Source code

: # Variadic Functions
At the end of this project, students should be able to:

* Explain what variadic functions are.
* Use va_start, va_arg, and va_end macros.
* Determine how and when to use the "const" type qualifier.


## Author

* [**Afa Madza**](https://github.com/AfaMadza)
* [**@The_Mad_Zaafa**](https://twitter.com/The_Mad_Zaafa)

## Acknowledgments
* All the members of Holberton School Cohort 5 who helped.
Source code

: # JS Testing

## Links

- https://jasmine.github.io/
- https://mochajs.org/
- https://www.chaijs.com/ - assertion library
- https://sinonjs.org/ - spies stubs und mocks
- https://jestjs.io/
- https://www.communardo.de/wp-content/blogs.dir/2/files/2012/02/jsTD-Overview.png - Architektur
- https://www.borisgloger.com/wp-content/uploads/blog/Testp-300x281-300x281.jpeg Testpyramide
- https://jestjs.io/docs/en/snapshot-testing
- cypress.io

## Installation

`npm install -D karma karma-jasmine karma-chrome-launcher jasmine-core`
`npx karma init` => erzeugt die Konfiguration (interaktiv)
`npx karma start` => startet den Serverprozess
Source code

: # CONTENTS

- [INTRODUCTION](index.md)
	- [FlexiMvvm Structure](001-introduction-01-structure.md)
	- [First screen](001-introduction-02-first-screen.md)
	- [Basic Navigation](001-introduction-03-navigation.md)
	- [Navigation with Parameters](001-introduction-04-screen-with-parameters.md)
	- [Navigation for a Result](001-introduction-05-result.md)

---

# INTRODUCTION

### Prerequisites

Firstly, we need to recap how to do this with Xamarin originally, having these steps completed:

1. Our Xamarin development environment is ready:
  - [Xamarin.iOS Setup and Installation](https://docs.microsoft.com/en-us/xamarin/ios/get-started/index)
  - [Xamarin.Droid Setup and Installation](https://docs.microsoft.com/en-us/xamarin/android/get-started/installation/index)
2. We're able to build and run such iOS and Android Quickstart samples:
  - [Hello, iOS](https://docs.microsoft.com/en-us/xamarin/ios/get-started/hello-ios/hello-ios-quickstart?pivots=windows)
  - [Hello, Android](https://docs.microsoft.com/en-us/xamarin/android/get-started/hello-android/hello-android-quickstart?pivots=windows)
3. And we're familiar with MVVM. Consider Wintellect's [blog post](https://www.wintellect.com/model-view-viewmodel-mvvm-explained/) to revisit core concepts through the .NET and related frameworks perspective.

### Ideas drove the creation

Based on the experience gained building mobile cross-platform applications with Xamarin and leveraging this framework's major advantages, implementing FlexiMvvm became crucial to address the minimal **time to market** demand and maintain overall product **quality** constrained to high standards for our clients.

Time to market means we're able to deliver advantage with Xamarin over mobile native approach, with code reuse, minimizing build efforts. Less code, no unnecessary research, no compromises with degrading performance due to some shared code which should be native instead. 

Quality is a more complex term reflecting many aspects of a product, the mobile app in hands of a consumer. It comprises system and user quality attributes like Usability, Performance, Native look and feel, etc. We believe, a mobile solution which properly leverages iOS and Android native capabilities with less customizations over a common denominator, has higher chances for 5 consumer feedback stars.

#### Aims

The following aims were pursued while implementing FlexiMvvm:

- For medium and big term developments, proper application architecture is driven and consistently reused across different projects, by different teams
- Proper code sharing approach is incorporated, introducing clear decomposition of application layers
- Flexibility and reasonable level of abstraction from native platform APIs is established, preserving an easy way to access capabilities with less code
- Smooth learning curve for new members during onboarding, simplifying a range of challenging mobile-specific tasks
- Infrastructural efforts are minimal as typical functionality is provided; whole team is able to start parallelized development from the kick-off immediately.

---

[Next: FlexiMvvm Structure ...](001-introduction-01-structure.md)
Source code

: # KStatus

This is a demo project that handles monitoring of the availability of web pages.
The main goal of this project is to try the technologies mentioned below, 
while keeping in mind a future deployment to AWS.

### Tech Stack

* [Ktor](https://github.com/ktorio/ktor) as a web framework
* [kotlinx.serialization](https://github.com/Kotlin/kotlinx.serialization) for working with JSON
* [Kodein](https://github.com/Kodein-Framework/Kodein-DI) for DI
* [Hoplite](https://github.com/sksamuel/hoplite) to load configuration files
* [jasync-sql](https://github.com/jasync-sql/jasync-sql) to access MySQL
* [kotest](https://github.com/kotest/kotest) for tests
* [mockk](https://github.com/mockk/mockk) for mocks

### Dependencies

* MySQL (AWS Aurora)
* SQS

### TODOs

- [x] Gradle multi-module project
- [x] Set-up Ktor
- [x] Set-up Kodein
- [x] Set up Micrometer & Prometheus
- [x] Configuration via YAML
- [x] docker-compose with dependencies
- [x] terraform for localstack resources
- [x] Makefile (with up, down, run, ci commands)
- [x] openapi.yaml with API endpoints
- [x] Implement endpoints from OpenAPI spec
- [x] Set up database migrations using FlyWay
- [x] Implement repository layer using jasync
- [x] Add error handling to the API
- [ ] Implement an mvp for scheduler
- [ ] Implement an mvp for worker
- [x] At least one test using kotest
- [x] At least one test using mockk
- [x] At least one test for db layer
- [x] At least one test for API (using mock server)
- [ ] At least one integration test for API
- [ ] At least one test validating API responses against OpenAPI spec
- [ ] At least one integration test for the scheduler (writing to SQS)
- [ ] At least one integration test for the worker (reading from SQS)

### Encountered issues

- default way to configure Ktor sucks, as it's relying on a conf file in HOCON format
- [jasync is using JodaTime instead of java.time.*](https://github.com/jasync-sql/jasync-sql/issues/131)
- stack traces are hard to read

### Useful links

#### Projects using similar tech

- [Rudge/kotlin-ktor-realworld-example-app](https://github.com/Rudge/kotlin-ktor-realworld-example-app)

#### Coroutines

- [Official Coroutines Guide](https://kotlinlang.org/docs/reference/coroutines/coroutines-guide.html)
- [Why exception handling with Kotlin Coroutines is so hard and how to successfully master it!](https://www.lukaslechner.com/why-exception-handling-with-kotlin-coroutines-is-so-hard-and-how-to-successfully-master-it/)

__________________________________________________

Exercise:
Copy each line of the material exactly as shown.

Solution to the problem:
Source code

: # Variadic Functions
At the end of this project, students should be able to:

* Explain what variadic functions are.
* Use va_start, va_arg, and va_end macros.
* Determine how and when to use the "const" type qualifier.


## Author

* [**Afa Madza**](https://github.com/AfaMadza)
* [**@The_Mad_Zaafa**](https://twitter.com/The_Mad_Zaafa)

## Acknowledgments
* All the members of Holberton School Cohort 5 who helped.
Source code

: # JS Testing

## Links

- https://jasmine.github.io/
- https://mochajs.org/
- https://www.chaijs.com/ - assertion library
- https://sinonjs.org/ - spies stubs und mocks
- https://jestjs.io/
- https://www.communardo.de/wp-content/blogs.dir/2/files/2012/02/jsTD-Overview.png - Architektur
- https://www.borisgloger.com/wp-content/uploads/blog/Testp-300x281-300x281.jpeg Testpyramide
- https://jestjs.io/docs/en/snapshot-testing
- cypress.io

## Installation

`npm install -D karma karma-jasmine karma-chrome-launcher jasmine-core`
`npx karma init` => erzeugt die Konfiguration (interaktiv)
`npx karma start` => startet den Serverprozess
Source code

: # CONTENTS

- [INTRODUCTION](index.md)
	- [FlexiMvvm Structure](001-introduction-01-structure.md)
	- [First screen](001-introduction-02-first-screen.md)
	- [Basic Navigation](001-introduction-03-navigation.md)
	- [Navigation with Parameters](001-introduction-04-screen-with-parameters.md)
	- [Navigation for a Result](001-introduction-05-result.md)

---

# INTRODUCTION

### Prerequisites

Firstly, we need to recap how to do this with Xamarin originally, having these steps completed:

1. Our Xamarin development environment is ready:
  - [Xamarin.iOS Setup and Installation](https://docs.microsoft.com/en-us/xamarin/ios/get-started/index)
  - [Xamarin.Droid Setup and Installation](https://docs.microsoft.com/en-us/xamarin/android/get-started/installation/index)
2. We're able to build and run such iOS and Android Quickstart samples:
  - [Hello, iOS](https://docs.microsoft.com/en-us/xamarin/ios/get-started/hello-ios/hello-ios-quickstart?pivots=windows)
  - [Hello, Android](https://docs.microsoft.com/en-us/xamarin/android/get-started/hello-android/hello-android-quickstart?pivots=windows)
3. And we're familiar with MVVM. Consider Wintellect's [blog post](https://www.wintellect.com/model-view-viewmodel-mvvm-explained/) to revisit core concepts through the .NET and related frameworks perspective.

### Ideas drove the creation

Based on the experience gained building mobile cross-platform applications with Xamarin and leveraging this framework's major advantages, implementing FlexiMvvm became crucial to address the minimal **time to market** demand and maintain overall product **quality** constrained to high standards for our clients.

Time to market means we're able to deliver advantage with Xamarin over mobile native approach, with code reuse, minimizing build efforts. Less code, no unnecessary research, no compromises with degrading performance due to some shared code which should be native instead. 

Quality is a more complex term reflecting many aspects of a product, the mobile app in hands of a consumer. It comprises system and user quality attributes like Usability, Performance, Native look and feel, etc. We believe, a mobile solution which properly leverages iOS and Android native capabilities with less customizations over a common denominator, has higher chances for 5 consumer feedback stars.

#### Aims

The following aims were pursued while implementing FlexiMvvm:

- For medium and big term developments, proper application architecture is driven and consistently reused across different projects, by different teams
- Proper code sharing approach is incorporated, introducing clear decomposition of application layers
- Flexibility and reasonable level of abstraction from native platform APIs is established, preserving an easy way to access capabilities with less code
- Smooth learning curve for new members during onboarding, simplifying a range of challenging mobile-specific tasks
- Infrastructural efforts are minimal as typical functionality is provided; whole team is able to start parallelized development from the kick-off immediately.

---

[Next: FlexiMvvm Structure ...](001-introduction-01-structure.md)
Source code

: # KStatus

This is a demo project that handles monitoring of the availability of web pages.
The main goal of this project is to try the technologies mentioned below, 
while keeping in mind a future deployment to AWS.

### Tech Stack

* [Ktor](https://github.com/ktorio/ktor) as a web framework
* [kotlinx.serialization](https://github.com/Kotlin/kotlinx.serialization) for working with JSON
* [Kodein](https://github.com/Kodein-Framework/Kodein-DI) for DI
* [Hoplite](https://github.com/sksamuel/hoplite) to load configuration files
* [jasync-sql](https://github.com/jasync-sql/jasync-sql) to access MySQL
* [kotest](https://github.com/kotest/kotest) for tests
* [mockk](https://github.com/mockk/mockk) for mocks

### Dependencies

* MySQL (AWS Aurora)
* SQS

### TODOs

- [x] Gradle multi-module project
- [x] Set-up Ktor
- [x] Set-up Kodein
- [x] Set up Micrometer & Prometheus
- [x] Configuration via YAML
- [x] docker-compose with dependencies
- [x] terraform for localstack resources
- [x] Makefile (with up, down, run, ci commands)
- [x] openapi.yaml with API endpoints
- [x] Implement endpoints from OpenAPI spec
- [x] Set up database migrations using FlyWay
- [x] Implement repository layer using jasync
- [x] Add error handling to the API
- [ ] Implement an mvp for scheduler
- [ ] Implement an mvp for worker
- [x] At least one test using kotest
- [x] At least one test using mockk
- [x] At least one test for db layer
- [x] At least one test for API (using mock server)
- [ ] At least one integration test for API
- [ ] At least one test validating API responses against OpenAPI spec
- [ ] At least one integration test for the scheduler (writing to SQS)
- [ ] At least one integration test for the worker (reading from SQS)

### Encountered issues

- default way to configure Ktor sucks, as it's relying on a conf file in HOCON format
- [jasync is using JodaTime instead of java.time.*](https://github.com/jasync-sql/jasync-sql/issues/131)
- stack traces are hard to read

### Useful links

#### Projects using similar tech

- [Rudge/kotlin-ktor-realworld-example-app](https://github.com/Rudge/kotlin-ktor-realworld-example-app)

#### Coroutines

- [Official Coroutines Guide](https://kotlinlang.org/docs/reference/coroutines/coroutines-guide.html)
- [Why exception handling with Kotlin Coroutines is so hard and how to successfully master it!](https://www.lukaslechner.com/why-exception-handling-with-kotlin-coroutines-is-so-hard-and-how-to-successfully-master-it/)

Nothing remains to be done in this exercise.